Nvidia has now introduced its Groq 3 LPU, a revolutionary artificial intelligence (AI) technology that combines several state-of-the-art capabilities. Nvidia has cleverly launched a new graphics processing unit. This is impressive on the heels of making their Vera Rubin GPU available to the world only two and a half months ago. Its original company licensed intellectual property from Groq for the jaw dropping sum of US $20 billion. This surprising but strategic acquisition signals its intent to strengthen its product ecosystem in the increasingly crowded AI space.
The Groq 3 LPU has a staggering 150 terabytes per second (TB/s) memory bandwidth. This impressive efficiency counts it among the best for handling the myriad of custom layers that come with the final layers of inference. The LPU’s structure and design really play to its strengths. This design makes it a perfect fit for the rapid data processing tasks that are central to AI applications. Each Nvidia Groq 3 LPX compute tray contains eight Groq 3 LPUs. Each of these LPUs is coupled with a Vera Rubin GPU that comes loaded with 288 gigabytes of high-bandwidth memory (HBM) and provides a breathtaking 50 petaFLOPS of processing power in 4-bit calculation.
This pairing of the Groq 3 LPU and the Vera Rubin GPU inverts Nvidia’s bone-deep dedication to making inference disaggregation a thing. Our groundbreaking technology partitions the multiple operations that make up AI processing into prefill and decode phases, maximizing performance and efficiency. The Rubin GPU’s memory bandwidth of 22 TB/s pales in comparison to the Groq 3 LPU’s, which is seven times faster, allowing for more streamlined data handling.
12, and the details of Groq’s collaboration with Nvidia were finalized in a non-exclusive inference technology licensing agreement signed on Christmas Eve. This continuing partnership further enables Nvidia to supplement cutting-edge inference capabilities while still enjoying operational flexibility.
Mark Heaps, one of the primary architects behind the Groq 3 LPU, discussed the effectiveness of their streamlined architectural choices.

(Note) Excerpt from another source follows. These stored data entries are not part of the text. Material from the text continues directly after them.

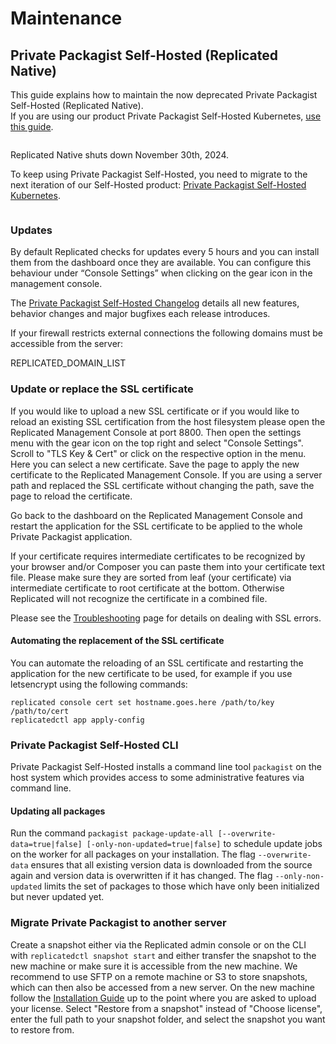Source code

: # Maintenance
## Private Packagist Self-Hosted (Replicated Native)

This guide explains how to maintain the now deprecated Private Packagist Self-Hosted (Replicated Native).  
If you are using our product Private Packagist Self-Hosted Kubernetes, [use this guide](./kubernetes-maintenance.md).

<div class="row column">
    <div class="callout warning">
        <p>Replicated Native shuts down November 30th, 2024.</p>
        <p>
            To keep using Private Packagist Self-Hosted, you need to migrate to the next iteration of our Self-Hosted product: <a href="/docs/self-hosted/kubernetes">Private Packagist Self-Hosted Kubernetes</a>.        
        </p>
    </div>
</div>

### Updates
By default Replicated checks for updates every 5 hours and you can install them from the dashboard once they are available. You can configure this behaviour under “Console Settings” when clicking on the gear icon in the management console.

The [Private Packagist Self-Hosted Changelog](https://packagist.com/docs/self-hosted/changelog) details all new features, behavior changes and major bugfixes each release introduces.

If your firewall restricts external connections the following domains must be accessible from the server:

REPLICATED_DOMAIN_LIST
   
### Update or replace the SSL certificate
If you would like to upload a new SSL certificate or if you would like to reload an existing SSL certification from the host filesystem please open the Replicated Management Console at port 8800.
Then open the settings menu with the gear icon on the top right and select "Console Settings". Scroll to "TLS Key & Cert" or click on the respective option in the menu. Here you can select a new certificate.
Save the page to apply the new certificate to the Replicated Management Console. If you are using a server path and replaced the SSL certificate without changing the path, save the page to reload the certificate.

Go back to the dashboard on the Replicated Management Console and restart the application for the SSL certificate to be applied to the whole Private Packagist application.

If your certificate requires intermediate certificates to be recognized by your browser and/or Composer you can paste them into your certificate text file. Please make sure they are sorted from leaf (your certificate) via intermediate certificate to root certificate at the bottom. Otherwise Replicated will not recognize the certificate in a combined file.

Please see the [Troubleshooting](./troubleshooting.md) page for details on dealing with SSL errors.

#### Automating the replacement of the SSL certificate

You can automate the reloading of an SSL certificate and restarting the application for the new certificate to be used, for example if you use letsencrypt using the following commands:

```
replicated console cert set hostname.goes.here /path/to/key /path/to/cert
replicatedctl app apply-config
```

### Private Packagist Self-Hosted CLI

Private Packagist Self-Hosted installs a command line tool `packagist` on the host system which provides access to some administrative features via command line.

#### Updating all packages

Run the command `packagist package-update-all [--overwrite-data=true|false] [-only-non-updated=true|false]` to schedule update jobs on the worker for all packages on your installation. The flag `--overwrite-data` ensures that all existing version data is downloaded from the source again and version data is overwritten if it has changed. The flag `--only-non-updated` limits the set of packages to those which have only been initialized but never updated yet.

### Migrate Private Packagist to another server

Create a snapshot either via the Replicated admin console or on the CLI with `replicatedctl snapshot start` and either transfer the snapshot to the new machine or make sure it is accessible from the new machine. We recommend to use SFTP on a remote machine or S3 to store snapshots, which can then also be accessed from a new server.
On the new machine follow the [Installation Guide](./installation.md) up to the point where you are asked to upload your license.
Select "Restore from a snapshot" instead of "Choose license", enter the full path to your snapshot folder, and select the snapshot you want to restore from.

He stated, “When you look at a multi-core GPU, a lot of the instruction commands need to be sent off the chip, to get into memory and then come back in. We don’t have that. It all passes through in a linear order.” This linear processing capability makes latency extremely low, and turnaround times for AI tasks extremely fast.
In discussing the potential impact of this new technology, Ian Buck noted that “the LPU is optimized strictly for that extreme low latency token generation,” emphasizing its role in producing quick and accurate results essential for modern AI applications.
Nvidia CEO Jensen Huang expressed his enthusiasm for the Groq 3 LPU’s capabilities, declaring, “Finally, AI is able to do productive work, and therefore the inflection point of inference has arrived.” This clarification underscores just how important inference technology is to expanding AI’s reach. It could fundamentally change how AI systems are designed and used across sectors.
The seamless incorporation of SRAM memory directly onto the Groq 3 LPU™ itself further optimizes the device for performance. This technical decision increases the speed of accessing, generating, ingesting, and processing data. It is an appropriate environment for tackling intensive computational tasks.
With this launch, Nvidia hopes to get out in front of AI inference technology and stay there. Using the Groq 3 LPU and Vera Rubin GPU pair together highlights a pioneering approach to address increasing processing needs. As AI further integrates into our economy, these technologies are more than equal to the task.